Find the lines in the records that carry the word "helping". Copy each one.

(Extracted records)
##############################
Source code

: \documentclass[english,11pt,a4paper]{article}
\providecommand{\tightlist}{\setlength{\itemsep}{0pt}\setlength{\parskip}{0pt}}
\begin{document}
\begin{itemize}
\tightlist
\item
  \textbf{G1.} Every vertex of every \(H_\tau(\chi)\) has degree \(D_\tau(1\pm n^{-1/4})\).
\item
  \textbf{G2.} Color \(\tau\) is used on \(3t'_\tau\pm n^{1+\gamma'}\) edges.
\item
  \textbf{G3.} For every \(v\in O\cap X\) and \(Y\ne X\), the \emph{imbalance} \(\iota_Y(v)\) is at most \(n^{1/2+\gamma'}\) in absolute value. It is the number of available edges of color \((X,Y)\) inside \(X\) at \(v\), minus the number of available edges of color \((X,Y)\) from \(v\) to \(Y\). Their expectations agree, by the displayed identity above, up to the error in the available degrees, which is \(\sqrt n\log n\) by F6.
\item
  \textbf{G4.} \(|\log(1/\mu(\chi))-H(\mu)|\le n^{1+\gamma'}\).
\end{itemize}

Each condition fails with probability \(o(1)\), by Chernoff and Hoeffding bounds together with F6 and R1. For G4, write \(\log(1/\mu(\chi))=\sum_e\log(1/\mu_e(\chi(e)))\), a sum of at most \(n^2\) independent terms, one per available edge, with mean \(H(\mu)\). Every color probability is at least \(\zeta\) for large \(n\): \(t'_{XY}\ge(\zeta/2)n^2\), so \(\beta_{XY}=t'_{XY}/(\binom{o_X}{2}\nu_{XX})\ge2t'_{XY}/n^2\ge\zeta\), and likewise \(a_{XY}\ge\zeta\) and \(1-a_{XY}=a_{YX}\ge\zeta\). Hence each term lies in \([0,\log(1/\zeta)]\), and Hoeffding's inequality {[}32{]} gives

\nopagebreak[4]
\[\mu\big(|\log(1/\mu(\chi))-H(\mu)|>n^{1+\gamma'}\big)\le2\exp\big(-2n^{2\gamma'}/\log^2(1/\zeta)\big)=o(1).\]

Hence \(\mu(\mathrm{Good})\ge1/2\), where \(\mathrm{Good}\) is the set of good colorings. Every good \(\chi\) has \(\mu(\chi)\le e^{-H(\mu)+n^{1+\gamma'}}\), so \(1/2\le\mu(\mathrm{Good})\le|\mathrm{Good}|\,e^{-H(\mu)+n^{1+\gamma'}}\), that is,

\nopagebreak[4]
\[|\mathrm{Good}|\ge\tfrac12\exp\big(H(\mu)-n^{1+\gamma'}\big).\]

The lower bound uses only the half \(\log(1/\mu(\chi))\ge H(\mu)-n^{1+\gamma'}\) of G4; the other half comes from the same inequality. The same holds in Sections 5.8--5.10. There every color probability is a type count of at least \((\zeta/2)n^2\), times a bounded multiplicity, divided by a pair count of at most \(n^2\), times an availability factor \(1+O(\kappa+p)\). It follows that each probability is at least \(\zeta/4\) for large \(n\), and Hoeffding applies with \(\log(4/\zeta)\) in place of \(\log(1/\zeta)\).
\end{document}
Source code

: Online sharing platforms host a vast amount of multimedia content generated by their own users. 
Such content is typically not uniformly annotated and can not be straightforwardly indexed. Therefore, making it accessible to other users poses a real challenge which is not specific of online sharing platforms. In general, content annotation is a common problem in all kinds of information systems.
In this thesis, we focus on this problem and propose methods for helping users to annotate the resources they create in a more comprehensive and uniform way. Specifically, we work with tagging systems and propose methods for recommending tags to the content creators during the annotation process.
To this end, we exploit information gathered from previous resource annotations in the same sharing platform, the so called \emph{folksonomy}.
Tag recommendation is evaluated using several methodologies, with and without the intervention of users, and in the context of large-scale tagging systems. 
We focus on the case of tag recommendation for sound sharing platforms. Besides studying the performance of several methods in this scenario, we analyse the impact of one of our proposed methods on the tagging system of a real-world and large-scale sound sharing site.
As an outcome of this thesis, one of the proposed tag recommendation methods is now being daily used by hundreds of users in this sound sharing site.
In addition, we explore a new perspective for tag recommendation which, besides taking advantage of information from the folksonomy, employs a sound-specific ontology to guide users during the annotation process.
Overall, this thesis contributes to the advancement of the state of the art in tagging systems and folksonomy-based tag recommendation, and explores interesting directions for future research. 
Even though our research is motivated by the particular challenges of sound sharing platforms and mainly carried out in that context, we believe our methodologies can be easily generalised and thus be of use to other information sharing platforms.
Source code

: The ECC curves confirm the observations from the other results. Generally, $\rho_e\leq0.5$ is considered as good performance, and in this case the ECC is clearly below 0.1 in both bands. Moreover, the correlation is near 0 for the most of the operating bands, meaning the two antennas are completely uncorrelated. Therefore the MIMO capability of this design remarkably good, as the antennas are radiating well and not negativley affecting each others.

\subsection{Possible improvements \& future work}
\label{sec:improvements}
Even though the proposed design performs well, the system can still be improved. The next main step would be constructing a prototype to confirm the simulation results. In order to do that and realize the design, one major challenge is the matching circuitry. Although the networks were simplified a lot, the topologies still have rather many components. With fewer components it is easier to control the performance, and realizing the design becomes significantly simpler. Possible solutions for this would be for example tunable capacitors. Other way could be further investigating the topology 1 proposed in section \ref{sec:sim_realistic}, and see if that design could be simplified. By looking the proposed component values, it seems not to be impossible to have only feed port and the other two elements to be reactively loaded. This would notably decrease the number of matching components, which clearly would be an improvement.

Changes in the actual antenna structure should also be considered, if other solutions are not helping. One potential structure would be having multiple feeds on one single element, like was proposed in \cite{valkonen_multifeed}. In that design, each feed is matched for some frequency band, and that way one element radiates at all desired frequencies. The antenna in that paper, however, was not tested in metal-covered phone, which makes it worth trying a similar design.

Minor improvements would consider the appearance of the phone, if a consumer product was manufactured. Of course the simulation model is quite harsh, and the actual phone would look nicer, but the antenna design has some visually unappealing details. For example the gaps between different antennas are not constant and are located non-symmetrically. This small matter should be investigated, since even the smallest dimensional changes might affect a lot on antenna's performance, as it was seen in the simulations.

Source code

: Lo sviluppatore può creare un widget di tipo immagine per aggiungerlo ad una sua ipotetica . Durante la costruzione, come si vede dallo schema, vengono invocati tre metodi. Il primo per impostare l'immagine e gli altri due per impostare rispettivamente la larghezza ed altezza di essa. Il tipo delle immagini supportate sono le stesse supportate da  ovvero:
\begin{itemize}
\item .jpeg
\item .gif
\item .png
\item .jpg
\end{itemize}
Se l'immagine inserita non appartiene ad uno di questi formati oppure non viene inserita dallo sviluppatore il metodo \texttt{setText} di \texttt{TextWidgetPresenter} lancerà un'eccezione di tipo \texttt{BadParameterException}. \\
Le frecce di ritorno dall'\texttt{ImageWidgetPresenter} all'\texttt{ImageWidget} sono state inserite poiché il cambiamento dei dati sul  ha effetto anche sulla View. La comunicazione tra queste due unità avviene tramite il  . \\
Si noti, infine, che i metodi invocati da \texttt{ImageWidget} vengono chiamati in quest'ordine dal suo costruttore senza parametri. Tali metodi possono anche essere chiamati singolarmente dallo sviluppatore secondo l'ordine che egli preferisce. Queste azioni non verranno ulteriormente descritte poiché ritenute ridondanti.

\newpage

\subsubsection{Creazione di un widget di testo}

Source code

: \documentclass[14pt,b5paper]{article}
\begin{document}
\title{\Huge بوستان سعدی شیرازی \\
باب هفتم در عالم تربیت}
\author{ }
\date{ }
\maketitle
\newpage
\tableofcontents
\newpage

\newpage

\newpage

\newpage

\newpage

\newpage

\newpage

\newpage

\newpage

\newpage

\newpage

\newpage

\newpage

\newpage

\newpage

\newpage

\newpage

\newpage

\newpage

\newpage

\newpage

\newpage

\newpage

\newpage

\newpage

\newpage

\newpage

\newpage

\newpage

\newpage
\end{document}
##############################
YOUR SOLUTION:
In this thesis, we focus on this problem and propose methods for helping users to annotate the resources they create in a more comprehensive and uniform way. Specifically, we work with tagging systems and propose methods for recommending tags to the content creators during the annotation process.
Changes in the actual antenna structure should also be considered, if other solutions are not helping. One potential structure would be having multiple feeds on one single element, like was proposed in \cite{valkonen_multifeed}. In that design, each feed is matched for some frequency band, and that way one element radiates at all desired frequencies. The antenna in that paper, however, was not tested in metal-covered phone, which makes it worth trying a similar design.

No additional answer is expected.